(Beginning of Information)

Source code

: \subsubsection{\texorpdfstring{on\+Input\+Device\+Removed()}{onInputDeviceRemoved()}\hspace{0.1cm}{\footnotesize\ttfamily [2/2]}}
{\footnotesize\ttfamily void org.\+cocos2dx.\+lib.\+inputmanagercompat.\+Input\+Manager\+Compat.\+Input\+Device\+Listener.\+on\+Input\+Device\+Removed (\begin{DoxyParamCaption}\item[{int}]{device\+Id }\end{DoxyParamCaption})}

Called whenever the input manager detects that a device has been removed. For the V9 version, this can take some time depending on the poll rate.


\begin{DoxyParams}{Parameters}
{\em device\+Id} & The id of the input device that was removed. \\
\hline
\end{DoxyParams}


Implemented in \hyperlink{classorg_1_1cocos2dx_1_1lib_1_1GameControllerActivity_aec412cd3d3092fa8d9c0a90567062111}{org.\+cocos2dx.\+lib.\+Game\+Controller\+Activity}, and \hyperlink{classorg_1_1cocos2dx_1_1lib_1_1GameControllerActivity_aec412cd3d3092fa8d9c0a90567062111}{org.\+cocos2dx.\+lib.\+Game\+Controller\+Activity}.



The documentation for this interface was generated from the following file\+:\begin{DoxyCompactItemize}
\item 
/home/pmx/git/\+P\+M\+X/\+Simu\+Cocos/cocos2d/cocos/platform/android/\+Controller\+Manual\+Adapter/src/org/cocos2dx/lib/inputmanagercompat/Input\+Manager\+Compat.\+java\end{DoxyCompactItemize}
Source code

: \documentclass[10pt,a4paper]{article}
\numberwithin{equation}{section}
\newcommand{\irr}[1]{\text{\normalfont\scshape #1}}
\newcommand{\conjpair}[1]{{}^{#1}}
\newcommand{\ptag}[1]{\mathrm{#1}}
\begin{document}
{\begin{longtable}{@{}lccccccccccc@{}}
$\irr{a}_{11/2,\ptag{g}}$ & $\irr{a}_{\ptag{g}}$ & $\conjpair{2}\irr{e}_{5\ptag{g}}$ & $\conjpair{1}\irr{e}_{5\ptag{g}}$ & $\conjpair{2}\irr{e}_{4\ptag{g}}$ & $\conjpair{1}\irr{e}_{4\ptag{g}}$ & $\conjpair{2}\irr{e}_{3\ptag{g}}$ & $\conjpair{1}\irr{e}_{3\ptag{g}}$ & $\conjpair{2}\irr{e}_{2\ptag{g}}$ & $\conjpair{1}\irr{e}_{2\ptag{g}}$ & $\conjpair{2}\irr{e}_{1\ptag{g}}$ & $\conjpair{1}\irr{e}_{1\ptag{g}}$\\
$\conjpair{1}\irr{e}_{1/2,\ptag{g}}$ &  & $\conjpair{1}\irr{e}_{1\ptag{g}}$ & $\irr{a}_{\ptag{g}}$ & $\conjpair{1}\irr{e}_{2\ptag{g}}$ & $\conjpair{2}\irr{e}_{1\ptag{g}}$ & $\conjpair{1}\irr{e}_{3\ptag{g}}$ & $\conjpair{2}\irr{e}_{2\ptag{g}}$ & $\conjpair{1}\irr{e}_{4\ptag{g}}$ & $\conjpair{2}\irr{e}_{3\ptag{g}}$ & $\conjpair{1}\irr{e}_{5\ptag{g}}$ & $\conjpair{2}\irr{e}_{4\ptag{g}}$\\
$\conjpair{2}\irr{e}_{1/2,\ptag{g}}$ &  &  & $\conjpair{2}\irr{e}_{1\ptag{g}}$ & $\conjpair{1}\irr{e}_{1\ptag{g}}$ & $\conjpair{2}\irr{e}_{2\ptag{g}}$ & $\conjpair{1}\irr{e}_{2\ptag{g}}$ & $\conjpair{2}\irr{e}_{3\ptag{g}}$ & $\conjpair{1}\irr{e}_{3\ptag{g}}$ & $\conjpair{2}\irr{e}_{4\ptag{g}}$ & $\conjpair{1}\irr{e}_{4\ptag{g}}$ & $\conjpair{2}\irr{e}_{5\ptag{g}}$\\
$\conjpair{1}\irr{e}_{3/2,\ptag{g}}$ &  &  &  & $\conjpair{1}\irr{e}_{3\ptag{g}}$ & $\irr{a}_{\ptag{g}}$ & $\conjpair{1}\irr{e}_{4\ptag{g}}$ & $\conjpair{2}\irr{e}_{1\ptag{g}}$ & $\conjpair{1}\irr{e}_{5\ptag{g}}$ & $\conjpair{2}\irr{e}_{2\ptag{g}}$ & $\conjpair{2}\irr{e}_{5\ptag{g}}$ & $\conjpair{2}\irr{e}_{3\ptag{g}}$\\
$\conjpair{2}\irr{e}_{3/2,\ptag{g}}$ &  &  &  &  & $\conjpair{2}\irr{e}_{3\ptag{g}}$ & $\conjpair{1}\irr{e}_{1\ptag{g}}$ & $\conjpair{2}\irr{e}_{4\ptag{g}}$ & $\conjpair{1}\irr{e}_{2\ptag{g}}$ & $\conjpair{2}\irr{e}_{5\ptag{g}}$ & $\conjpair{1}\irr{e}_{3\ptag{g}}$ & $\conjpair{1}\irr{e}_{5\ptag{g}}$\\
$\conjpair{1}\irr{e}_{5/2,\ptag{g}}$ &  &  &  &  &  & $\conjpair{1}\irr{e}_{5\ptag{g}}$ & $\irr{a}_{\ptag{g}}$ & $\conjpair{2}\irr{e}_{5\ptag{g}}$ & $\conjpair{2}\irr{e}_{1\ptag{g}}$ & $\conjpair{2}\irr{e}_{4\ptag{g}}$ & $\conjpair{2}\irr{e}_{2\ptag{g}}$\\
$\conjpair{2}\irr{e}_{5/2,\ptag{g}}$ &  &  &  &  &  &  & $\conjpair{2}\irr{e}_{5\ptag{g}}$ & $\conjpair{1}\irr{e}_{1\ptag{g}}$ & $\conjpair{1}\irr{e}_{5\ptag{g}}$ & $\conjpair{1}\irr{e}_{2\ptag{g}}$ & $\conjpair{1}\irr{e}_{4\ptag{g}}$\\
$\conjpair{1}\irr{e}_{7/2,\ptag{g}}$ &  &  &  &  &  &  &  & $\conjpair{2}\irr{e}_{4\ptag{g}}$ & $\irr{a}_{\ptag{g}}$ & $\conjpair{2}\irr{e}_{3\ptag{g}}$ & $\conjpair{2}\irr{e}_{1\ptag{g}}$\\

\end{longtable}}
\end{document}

(End of Information)

_Problem to work on_:
Wherever a line of the entries holds the string "newcommand", copy that line.

_Task solution_:
\newcommand{\irr}[1]{\text{\normalfont\scshape #1}}
\newcommand{\conjpair}[1]{{}^{#1}}
\newcommand{\ptag}[1]{\mathrm{#1}}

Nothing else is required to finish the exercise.